Most of them were in an increasingly hot rotunda to speak against Garrett Benner's proposed conversion of a vacant, three-story warehouse at 18 W. Goepp Street into nine urban lofts with 15' high ceilings. Under the City's new zoning ordinance, residential use is permitted. But Benner, represented by father Dennis, still needed variances. His apartments would be only 867 sq ft, below the 1,200 sq ft minimum. But what really bothered a small army of Goepp Street residents was parking. He proposed 10 spots instead of the 16 required.
Benner explained that he spent $375,000 to buy the old sewing factory building. Because it's in poor condition, with broken windows and a crumbling retaining wall, he's planning on $761,000 in renovations for three apartments on each of three floors. He's already started the exterior work, and told zoners he would be ready for business by October.

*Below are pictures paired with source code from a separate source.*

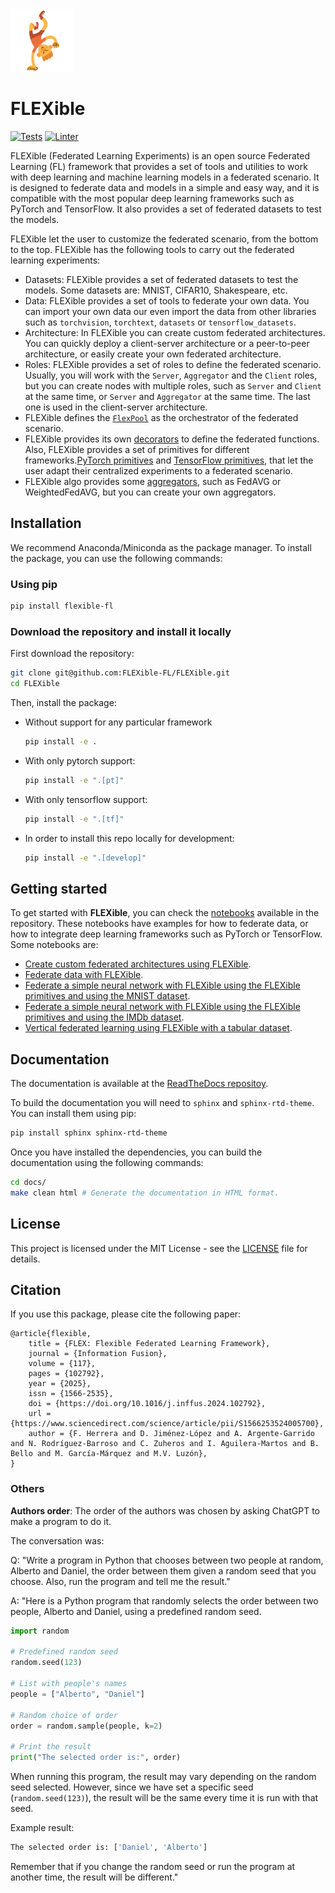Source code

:<img src="FLEXible_Logo.png" width="100">

# FLEXible

[![Tests](https://github.com/FLEXible-FL/FLEX-framework/actions/workflows/pytest.yml/badge.svg)](https://github.com/FLEXible-FL/FLEX-framework/actions/workflows/pytest.yml)
[![Linter](https://github.com/FLEXible-FL/FLEX-framework/actions/workflows/trunk.yml/badge.svg)](https://github.com/FLEXible-FL/FLEX-framework/actions/workflows/trunk.yml)

FLEXible (Federated Learning Experiments) is an open source Federated Learning (FL) framework that provides a set of tools and utilities to work with deep learning and machine learning models in a federated scenario. It is designed to federate data and models in a simple and easy way, and it is compatible with the most popular deep learning frameworks such as PyTorch and TensorFlow. It also provides a set of federated datasets to test the models.

FLEXible let the user to customize the federated scenario, from the bottom to the top. FLEXible has the following tools to carry out the federated learning experiments:

- Datasets: FLEXible provides a set of federated datasets to test the models. Some datasets are: MNIST, CIFAR10, Shakespeare, etc.
- Data: FLEXible provides a set of tools to federate your own data. You can import your own data our even import the data from other libraries such as `torchvision`, `torchtext`, `datasets` or `tensorflow_datasets`.
- Architecture: In FLEXible you can create custom federated architectures. You can quickly deploy a client-server architecture or a peer-to-peer architecture, or easily create your own federated architecture.
- Roles: FLEXible provides a set of roles to define the federated scenario. Usually, you will work with the `Server`, `Aggregator` and the `Client` roles, but you can create nodes with multiple roles, such as `Server` and `Client` at the same time, or `Server` and `Aggregator` at the same time. The last one is used in the client-server architecture.
- FLEXible defines the [`FlexPool`](https://github.com/FLEXible-FL/FLEXible/blob/main/flex/pool/pool.py) as the orchestrator of the federated scenario.
- FLEXible provides its own [decorators](https://github.com/FLEXible-FL/FLEXible/blob/main/flex/pool/decorators.py) to define the federated functions. Also, FLEXible provides a set of primitives for different frameworks.[PyTorch primitives](https://github.com/FLEXible-FL/FLEXible/blob/main/flex/pool/primitives_pt.py) and [TensorFlow primitives](https://github.com/FLEXible-FL/FLEXible/blob/main/flex/pool/primitives_tf.py), that let the user adapt their centralized experiments to a federated scenario.
- FLEXible algo provides some [aggregators](https://github.com/FLEXible-FL/FLEXible/blob/main/flex/pool/aggregators.py), such as FedAVG or WeightedFedAVG, but you can create your own aggregators.

## Installation

We recommend Anaconda/Miniconda as the package manager. To install the package, you can use the following commands:

### Using pip

```bash
pip install flexible-fl
```

### Download the repository and install it locally

First download the repository:

```bash
git clone git@github.com:FLEXible-FL/FLEXible.git
cd FLEXible
```

Then, install the package:

- Without support for any particular framework

    ```bash
    pip install -e .
    ```

- With only pytorch support:

    ```bash
    pip install -e ".[pt]"
    ```

- With only tensorflow support:

    ```bash
    pip install -e ".[tf]"
    ```

- In order to install this repo locally for development:

    ```bash
    pip install -e ".[develop]"
    ```

## Getting started

To get started with **FLEXible**, you can check the [notebooks](https://github.com/FLEXible-FL/FLEXible/tree/main/notebooks) available in the repository. These notebooks have examples for how to federate data, or how to integrate deep learning frameworks such as PyTorch or TensorFlow. Some notebooks are:
- [Create custom federated architectures using FLEXible](https://github.com/FLEXible-FL/FLEXible/blob/main/notebooks/Create%20custom%20architectures%20using%20FLEXible.ipynb).
- [Federate data with FLEXible](https://github.com/FLEXible-FL/FLEXible/blob/main/notebooks/Federating%20data%20with%20FLEXible.ipynb).
- [Federate a simple neural network with FLEXible using the FLEXible primitives and using the MNIST dataset](https://github.com/FLEXible-FL/FLEXible/blob/main/notebooks/Federated%20MNIST%20PT%20example%20with%20simplified%20primitives.ipynb).
- [Federate a simple neural network with FLEXible using the FLEXible primitives and using the IMDb dataset](https://github.com/FLEXible-FL/FLEXible/blob/main/notebooks/Federated%20Text%20Classification%20TF%20with%20simplified%20primitives.ipynb).
- [Vertical federated learning using FLEXible with a tabular dataset](https://github.com/FLEXible-FL/FLEXible/blob/main/notebooks/Vertical%20Federated%20Adult-income%20Classification%20PT.ipynb).

## Documentation

The documentation is available at the [ReadTheDocs repositoy](https://flexible.readthedocs.io/en/latest/index.html).

To build the documentation you will need to `sphinx` and `sphinx-rtd-theme`. You can install them using pip:

```bash
pip install sphinx sphinx-rtd-theme
```

Once you have installed the dependencies, you can build the documentation using the following commands:

```bash
cd docs/
make clean html # Generate the documentation in HTML format.
```

## License

This project is licensed under the MIT License - see the [LICENSE](LICENSE) file for details.

## Citation

If you use this package, please cite the following paper:

```
@article{flexible,
    title = {FLEX: Flexible Federated Learning Framework},
    journal = {Information Fusion},
    volume = {117},
    pages = {102792},
    year = {2025},
    issn = {1566-2535},
    doi = {https://doi.org/10.1016/j.inffus.2024.102792},
    url = {https://www.sciencedirect.com/science/article/pii/S1566253524005700},
    author = {F. Herrera and D. Jiménez-López and A. Argente-Garrido and N. Rodríguez-Barroso and C. Zuheros and I. Aguilera-Martos and B. Bello and M. García-Márquez and M.V. Luzón},
}
```

### Others
**Authors order**: The order of the authors was chosen by asking ChatGPT to make a program to do it.

The conversation was:

Q: "Write a program in Python that chooses between two people at random, Alberto and Daniel, the order between them given a random seed that you choose. Also, run the program and tell me the result."

A: "Here is a Python program that randomly selects the order between two people, Alberto and Daniel, using a predefined random seed.

```python
import random

# Predefined random seed
random.seed(123)

# List with people's names
people = ["Alberto", "Daniel"]

# Random choice of order
order = random.sample(people, k=2)

# Print the result
print("The selected order is:", order)
```

When running this program, the result may vary depending on the random seed selected. However, since we have set a specific seed (`random.seed(123)`), the result will be the same every time it is run with that seed.

Example result:

```bash
The selected order is: ['Daniel', 'Alberto']
```

Remember that if you change the random seed or run the program at another time, the result will be different."
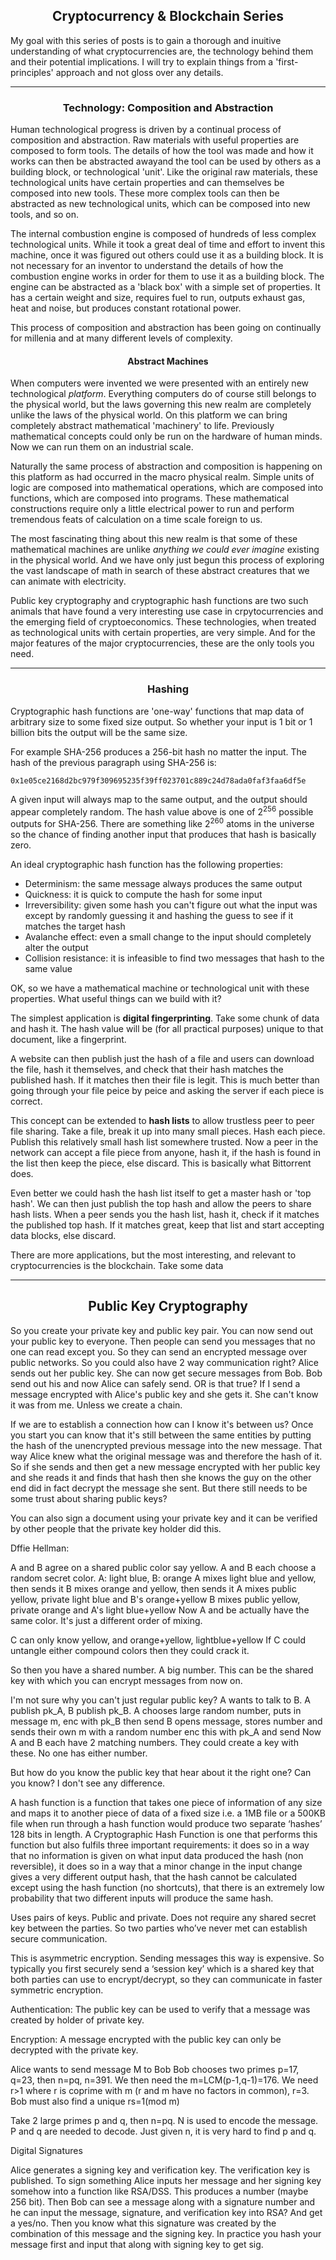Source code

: <center><h2>Cryptocurrency & Blockchain Series</h2></center>

My goal with this series of posts is to gain a thorough and inuitive understanding of what cryptocurrencies are, the technology behind them and their potential implications. I will try to explain things from a 'first-principles' approach and not gloss over any details.

<hr>

<center><h3>Technology: Composition and Abstraction</h3></center>

Human technological progress is driven by a continual process of composition and abstraction. Raw materials with useful properties are composed to form tools. The details of how the tool was made and how it works can then be abstracted awayand the tool can be used by others as a building block, or technological 'unit'. Like the original raw materials, these technological units have certain properties and can themselves be composed into new tools. These more complex tools can then be abstracted as new technological units, which can be composed into new tools, and so on.

The internal combustion engine is composed of hundreds of less complex technological units. While it took a great deal of time and effort to invent this machine, once it was figured out others could use it as a building block. It is not necessary for an inventor to understand the details of how the combustion engine works in order for them to use it as a building block. The engine can be abstracted as a 'black box' with a simple set of properties. It has a certain weight and size, requires fuel to run, outputs exhaust gas, heat and noise, but produces constant rotational power.

This process of composition and abstraction has been going on continually for millenia and at many different levels of complexity.

<center><h4>Abstract Machines</h4></center>

When computers were invented we were presented with an entirely new technological *platform*. Everything computers do of course still belongs to the physical world, but the laws governing this new realm are completely unlike the laws of the physical world. On this platform we can bring completely abstract mathematical 'machinery' to life. Previously mathematical concepts could only be run on the hardware of human minds. Now we can run them on an industrial scale.

Naturally the same process of abstraction and composition is happening on this platform as had occurred in the macro physical realm. Simple units of logic are composed into mathematical operations, which are composed into functions, which are composed into programs. These mathematical constructions require only a little electrical power to run and perform tremendous feats of calculation on a time scale foreign to us.

The most fascinating thing about this new realm is that some of these mathematical machines are unlike *anything we could ever imagine* existing in the physical world. And we have only just begun this process of exploring the vast landscape of math in search of these abstract creatures that we can animate with electricity.

Public key cryptography and cryptographic hash functions are two such animals that have found a very interesting use case in crpytocurrencies and the emerging field of cryptoeconomics. These technologies, when treated as technological units with certain properties, are very simple. And for the major features of the major cryptocurrencies, these are the only tools you need.

<hr>

<center><h3>Hashing</h3></center>

Cryptographic hash functions are 'one-way' functions that map data of arbitrary size to some fixed size output. So whether your input is 1 bit or 1 billion bits the output will be the same size.

For example SHA-256 produces a 256-bit hash no matter the input. The hash of the previous paragraph using SHA-256 is:
```
0x1e05ce2168d2bc979f309695235f39ff023701c889c24d78ada0faf3faa6df5e
```
<p>A given input will always map to the same output, and the output should appear completely random. The hash value above is one of 2<sup>256</sup> possible outputs for SHA-256. There are something like 2<sup>260</sup> atoms in the universe so the chance of finding another input that produces that hash is basically zero.</p>

An ideal cryptographic hash function has the following properties:

* Determinism: the same message always produces the same output
* Quickness: it is quick to compute the hash for some input
* Irreversibility: given some hash you can't figure out what the input was except by randomly guessing it and hashing the guess to see if it matches the target hash
* Avalanche effect: even a small change to the input should completely alter the output
* Collision resistance: it is infeasible to find two messages that hash to the same value

OK, so we have a mathematical machine or technological unit with these properties. What useful things can we build with it?

The simplest application is **digital fingerprinting**. Take some chunk of data and hash it. The hash value will be (for all practical purposes) unique to that document, like a fingerprint.

A website can then publish just the hash of a file and users can download the file, hash it themselves, and check that their hash matches the published hash. If it matches then their file is legit. This is much better than going through your file peice by peice and asking the server if each piece is correct.

This concept can be extended to **hash lists** to allow trustless peer to peer file sharing. Take a file, break it up into many small pieces. Hash each piece. Publish this relatively small hash list somewhere trusted. Now a peer in the network can accept a file piece from anyone, hash it, if the hash is found in the list then keep the piece, else discard. This is basically what Bittorrent does.

Even better we could hash the hash list itself to get a master hash or 'top hash'. We can then just publish the top hash and allow the peers to share hash lists. When a peer sends you the hash list, hash it, check if it matches the published top hash. If it matches great, keep that list and start accepting data blocks, else discard.

There are more applications, but the most interesting, and relevant to cryptocurrencies is the blockchain. Take some data

<hr>

<center><h2>Public Key Cryptography</h2></center>

So you create your private key and public key pair. You can now send out your public key to everyone. Then people can send you messages that no one can read except you. So they can send an encrypted message over public networks. So you could also have 2 way communication right? Alice sends out her public key. She can now get secure messages from Bob. Bob send out his and now Alice can safely send. OR is that true? If I send a message encrypted with Alice's public key and she gets it. She can't know it was from me. Unless we create a chain. 

If we are to establish a connection how can I know it's between us? Once you start you can know that it's still between the same entities by putting the hash of the unencrypted previous message into the new message. That way Alice knew what the original message was and therefore the hash of it. So if she sends and then get a new message encrypted with her public key and she reads it and finds that hash then she knows the guy on the other end did in fact decrypt the message she sent. But there still needs to be some trust about sharing public keys? 

You can also sign a document using your private key and it can be verified by other people that the private key holder did this.

Dffie Hellman:

A and B agree on a shared public color say yellow.
A and B each choose a random secret color. A: light blue, B: orange
A mixes light blue and yellow, then sends it
B mixes orange and yellow, then sends it
A mixes public yellow, private light blue and B's orange+yellow
B mixes public yellow, private orange and A's light blue+yellow
Now A and be actually have the same color. It's just a different order of mixing.

C can only know yellow, and orange+yellow, lightblue+yellow
If C could untangle either compound colors then they could crack it.

So then you have a shared number. A big number. This can be the shared key with which you can encrypt messages from now on.

I'm not sure why you can't just regular public key? A wants to talk to B.
A publish pk_A, B publish pk_B. 
A chooses large random number, puts in message m, enc with pk_B then send
B opens message, stores number and sends their own m with a random number
enc this with pk_A and send
Now A and B each have 2 matching numbers. They could create a key with these.
No one has either number.

But how do you know the public key that hear about it the right one? Can you know?
I don't see any difference. 

A hash function is a function that takes one piece of information of any size and maps it to another piece of data of a fixed size i.e. a 1MB file or a 500KB file when run through a hash function would produce two separate ‘hashes’ 128 bits in length. A Cryptographic Hash Function is one that performs this function but also fulfils three important requirements: it does so in a way that no information is given on what input data produced the hash (non reversible), it does so in a way that a minor change in the input change gives a very different output hash, that the hash cannot be calculated except using the hash function (no shortcuts), that there is an extremely low probability that two different inputs will produce the same hash.

Uses pairs of keys. Public and private. Does not require any shared secret key between the parties. So two parties who’ve never met can establish secure communication.

This is asymmetric encryption. Sending messages this way is expensive. So typically you first securely send a ‘session key’ which is a shared key that both parties can use to encrypt/decrypt, so they can communicate in faster symmetric encryption. 

Authentication: The public key can be used to verify that a message was created by holder of private key. 

Encryption: A message encrypted with the public key can only be decrypted with the private key. 

Alice wants to send message M to Bob
Bob chooses two primes p=17, q=23, then n=pq, n=391. 
We then need the m=LCM(p-1,q-1)=176.
We need r>1 where r is coprime with m (r and m have no factors in common), r=3.
Bob must also find a unique rs=1(mod m) 

Take 2 large primes p and q, then n=pq. N is used to encode the message. P and q are needed to decode. Just given n, it is very hard to find p and q. 

Digital Signatures

Alice generates a signing key and verification key. The verification key is published. To sign something Alice inputs her message and her signing key somehow into a function like RSA/DSS. This produces a number (maybe 256 bit).
Then Bob can see a message along with a signature number and he can input the message, signature, and verification key into RSA? And get a yes/no. Then you know what this signature was created by the combination of this message and the signing key.
In practice you hash your message first and input that along with signing key to get sig.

But uniformly, neighbors complained about parking. "Dear God in heaven, somebody has to come look at our streets; we have no parking now," exclaimed Lorraine Foulke, who suggested Benner move to the vacant Martin Tower. She accused Benner of "trying to get richer" with 9 apartments. Mark Traupman made the slippery slope argument, asking what would prevent his neighbor from converting his home into a 3-apartment dwelling. Deb Lyons stated the building "needs to be torn down," noting that vandals frequent the abandoned building. "Kids are still gonna' come and break those windows in that alley," she predicted. "I feel sorry for you." Another witness, Helen Lakatos, has photographed people defecating in the alley. "More people equals more noise," she added.
Presenting a petition signed by 105 neighbors opposed to the apartments, Lisa Arechiga noted that her bedroom window faces the parking lot. "Would you want to live with round the clock noise and people literally right outside your bedroom?" she asked.
But Attorney Benner pointedly asked her, "Have you thought about the value of your home if this building is allowed to continue to deteriorate?"
"I don't think it would increase it," she conceded.
Benner noted that his son is "willing to spend a lot of money to fix what is a really bad problem. It might be impetus for further redevelopment of the area."
He added that the number of tenants living there was less than the 25-30 people who worked there ten years ago.
After hearing both sides, zoners voted unanimously against the proposal. Benner had told zoners it was economically unfeasible to go with 6 apartments at the site, but is rethinking his options.